Roger Clark Miller is a guitarist, pianist, bassist, composer, singer, percussionist and occasional cornet player. He has been a band leader since 1967. His recordings have appeared on Matador, Fire, Ace of Hearts, SST, New Alliance, Forced Exposure, Cuneiform, Atavistic, Feeding Tube, Fun World, World in Sound, and others. He has toured nationally since 1979 and internationally since 1998. His career officially began in 1979 when he co-founded the influential post-punk band Mission of Burma on guitar and vocals. The band is in Michael Azzerad’s book on indie rock “Our Band could Be Your Life”. He is also the keyboardist for the Anvil Orchestra silent film composing ensemble with recent shows at the National Gallery of Art in Washington, DC, and the Roger Ebert Film Festival. He has performed in too many ensembles aside these, and made too many wildly diverse records to mention here, generally pushing the boundaries of sound and composition.
For this concert, Miller will be performing compositions from his newest album on Cuneiform Records “Curiosity for Solo Electric Guitar Ensemble”. He currently uses a customized stratocaster 6-string electric guitar and three lap-steel guitars on stands, two of them loaded with alligator clips or bolts, the other tuned to a post-Glenn Branca unison E. Using bass and tenor guitar strings, this melts his previous prepared piano ideas into more portable guitars, resulting in percussive grooves and bass-lines. Combining advanced looping technology with new stomp- boxes, many in stereo, he truly creates a “solo ensemble” sound.

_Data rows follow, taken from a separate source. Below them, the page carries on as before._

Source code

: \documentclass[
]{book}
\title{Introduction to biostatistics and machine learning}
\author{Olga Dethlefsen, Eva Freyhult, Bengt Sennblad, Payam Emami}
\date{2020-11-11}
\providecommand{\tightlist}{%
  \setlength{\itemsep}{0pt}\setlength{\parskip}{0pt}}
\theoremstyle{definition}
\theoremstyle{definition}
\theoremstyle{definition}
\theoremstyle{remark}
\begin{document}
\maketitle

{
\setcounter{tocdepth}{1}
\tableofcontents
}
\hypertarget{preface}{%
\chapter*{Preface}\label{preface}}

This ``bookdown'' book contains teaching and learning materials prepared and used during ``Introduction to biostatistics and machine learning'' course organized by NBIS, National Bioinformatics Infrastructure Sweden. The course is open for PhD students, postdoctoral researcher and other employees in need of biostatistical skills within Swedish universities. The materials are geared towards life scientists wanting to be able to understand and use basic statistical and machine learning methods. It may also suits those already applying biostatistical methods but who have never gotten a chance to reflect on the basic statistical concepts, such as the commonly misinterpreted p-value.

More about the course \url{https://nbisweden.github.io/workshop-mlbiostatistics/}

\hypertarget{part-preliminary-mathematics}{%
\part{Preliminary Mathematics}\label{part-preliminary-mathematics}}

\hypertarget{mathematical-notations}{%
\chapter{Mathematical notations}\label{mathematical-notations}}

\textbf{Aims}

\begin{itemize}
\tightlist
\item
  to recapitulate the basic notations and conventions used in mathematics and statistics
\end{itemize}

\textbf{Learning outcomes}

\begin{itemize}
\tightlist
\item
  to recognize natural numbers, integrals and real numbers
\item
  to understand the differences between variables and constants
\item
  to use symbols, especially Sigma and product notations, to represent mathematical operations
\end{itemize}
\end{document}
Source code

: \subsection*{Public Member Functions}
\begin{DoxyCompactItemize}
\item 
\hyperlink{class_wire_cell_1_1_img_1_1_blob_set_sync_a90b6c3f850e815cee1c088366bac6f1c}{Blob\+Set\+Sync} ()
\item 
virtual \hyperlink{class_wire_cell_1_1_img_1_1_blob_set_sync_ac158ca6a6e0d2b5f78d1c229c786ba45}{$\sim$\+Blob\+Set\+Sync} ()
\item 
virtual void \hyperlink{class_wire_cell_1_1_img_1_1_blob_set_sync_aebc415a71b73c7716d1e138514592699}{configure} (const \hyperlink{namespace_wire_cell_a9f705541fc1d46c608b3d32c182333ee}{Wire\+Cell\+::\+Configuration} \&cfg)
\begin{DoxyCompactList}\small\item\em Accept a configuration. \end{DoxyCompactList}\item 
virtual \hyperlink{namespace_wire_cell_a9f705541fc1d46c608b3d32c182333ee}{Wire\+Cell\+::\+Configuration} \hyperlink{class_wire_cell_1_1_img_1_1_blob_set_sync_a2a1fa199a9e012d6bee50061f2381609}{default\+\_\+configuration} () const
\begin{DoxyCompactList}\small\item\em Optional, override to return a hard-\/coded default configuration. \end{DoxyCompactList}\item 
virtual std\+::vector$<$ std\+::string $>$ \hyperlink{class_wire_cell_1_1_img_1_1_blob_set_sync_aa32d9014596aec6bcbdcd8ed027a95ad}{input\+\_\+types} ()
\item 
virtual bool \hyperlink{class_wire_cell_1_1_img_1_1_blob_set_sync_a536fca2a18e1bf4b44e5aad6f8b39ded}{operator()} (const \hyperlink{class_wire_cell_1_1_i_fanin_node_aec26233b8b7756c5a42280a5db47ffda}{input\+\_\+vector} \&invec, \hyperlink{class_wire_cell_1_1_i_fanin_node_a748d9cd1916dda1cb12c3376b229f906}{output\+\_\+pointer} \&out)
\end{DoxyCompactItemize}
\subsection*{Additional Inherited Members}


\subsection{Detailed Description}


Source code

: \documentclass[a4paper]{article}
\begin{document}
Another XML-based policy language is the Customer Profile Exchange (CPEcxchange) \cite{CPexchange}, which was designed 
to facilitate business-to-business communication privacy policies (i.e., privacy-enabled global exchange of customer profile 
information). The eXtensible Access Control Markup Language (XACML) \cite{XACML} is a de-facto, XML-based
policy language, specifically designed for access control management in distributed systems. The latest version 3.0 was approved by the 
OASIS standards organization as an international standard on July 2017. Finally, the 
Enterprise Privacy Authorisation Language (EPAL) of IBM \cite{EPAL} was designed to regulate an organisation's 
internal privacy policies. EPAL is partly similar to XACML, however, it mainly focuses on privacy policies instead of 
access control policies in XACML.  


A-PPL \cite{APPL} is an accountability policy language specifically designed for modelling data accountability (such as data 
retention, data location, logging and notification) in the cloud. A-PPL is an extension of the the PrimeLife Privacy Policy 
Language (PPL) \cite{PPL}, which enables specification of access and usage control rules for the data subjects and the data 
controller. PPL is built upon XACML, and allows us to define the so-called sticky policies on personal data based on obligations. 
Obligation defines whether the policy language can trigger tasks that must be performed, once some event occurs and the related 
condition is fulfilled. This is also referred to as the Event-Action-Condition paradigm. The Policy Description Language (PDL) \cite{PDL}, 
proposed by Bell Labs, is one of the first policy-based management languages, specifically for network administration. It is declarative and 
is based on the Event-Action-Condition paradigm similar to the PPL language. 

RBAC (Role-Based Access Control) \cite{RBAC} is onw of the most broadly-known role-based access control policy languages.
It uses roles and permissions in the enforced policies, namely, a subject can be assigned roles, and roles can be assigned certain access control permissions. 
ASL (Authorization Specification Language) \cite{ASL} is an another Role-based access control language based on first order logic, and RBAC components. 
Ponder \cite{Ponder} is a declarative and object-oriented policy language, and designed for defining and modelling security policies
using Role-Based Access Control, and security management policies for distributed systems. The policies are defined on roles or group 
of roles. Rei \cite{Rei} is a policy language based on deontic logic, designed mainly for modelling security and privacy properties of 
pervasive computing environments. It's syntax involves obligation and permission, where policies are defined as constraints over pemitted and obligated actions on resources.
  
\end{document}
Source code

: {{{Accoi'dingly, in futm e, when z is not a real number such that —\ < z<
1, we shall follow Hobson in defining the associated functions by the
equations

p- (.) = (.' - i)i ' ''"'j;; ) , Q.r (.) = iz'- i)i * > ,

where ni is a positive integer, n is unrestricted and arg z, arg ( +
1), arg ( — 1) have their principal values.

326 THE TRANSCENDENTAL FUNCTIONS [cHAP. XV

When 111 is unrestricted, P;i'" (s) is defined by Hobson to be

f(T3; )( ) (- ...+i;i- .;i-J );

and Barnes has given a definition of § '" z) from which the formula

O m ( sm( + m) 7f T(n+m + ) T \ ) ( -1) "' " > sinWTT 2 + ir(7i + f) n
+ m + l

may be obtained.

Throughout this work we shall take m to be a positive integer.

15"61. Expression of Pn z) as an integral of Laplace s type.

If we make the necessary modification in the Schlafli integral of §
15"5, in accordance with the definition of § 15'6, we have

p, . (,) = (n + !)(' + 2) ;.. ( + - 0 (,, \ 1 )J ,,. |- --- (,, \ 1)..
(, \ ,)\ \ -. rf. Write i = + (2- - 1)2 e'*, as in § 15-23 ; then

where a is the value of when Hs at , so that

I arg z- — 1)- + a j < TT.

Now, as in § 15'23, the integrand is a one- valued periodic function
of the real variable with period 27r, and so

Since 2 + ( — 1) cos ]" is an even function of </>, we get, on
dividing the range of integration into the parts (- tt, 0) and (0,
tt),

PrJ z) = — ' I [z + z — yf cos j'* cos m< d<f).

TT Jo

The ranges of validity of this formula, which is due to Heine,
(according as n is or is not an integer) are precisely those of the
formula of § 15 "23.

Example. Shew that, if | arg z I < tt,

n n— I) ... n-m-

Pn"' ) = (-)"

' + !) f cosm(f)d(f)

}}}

To organize the compositions, he turned to his “Dream Interpretation” technique. By tightly following and translating a specific dream into music, a new type of structure was available: organic and personal, yet universal. Realizing the essentially surrealistic/ psychedelic nature of dreams, the type of guitar sounds he was interested in now had an appropriate context. On “Curiosity” he also revisited his “Natural Phenomena” composing technique, in this case using five photographs taken by NASA’s Curiosity Mars Rover to structure the music of a longer composition. Space Music indeed.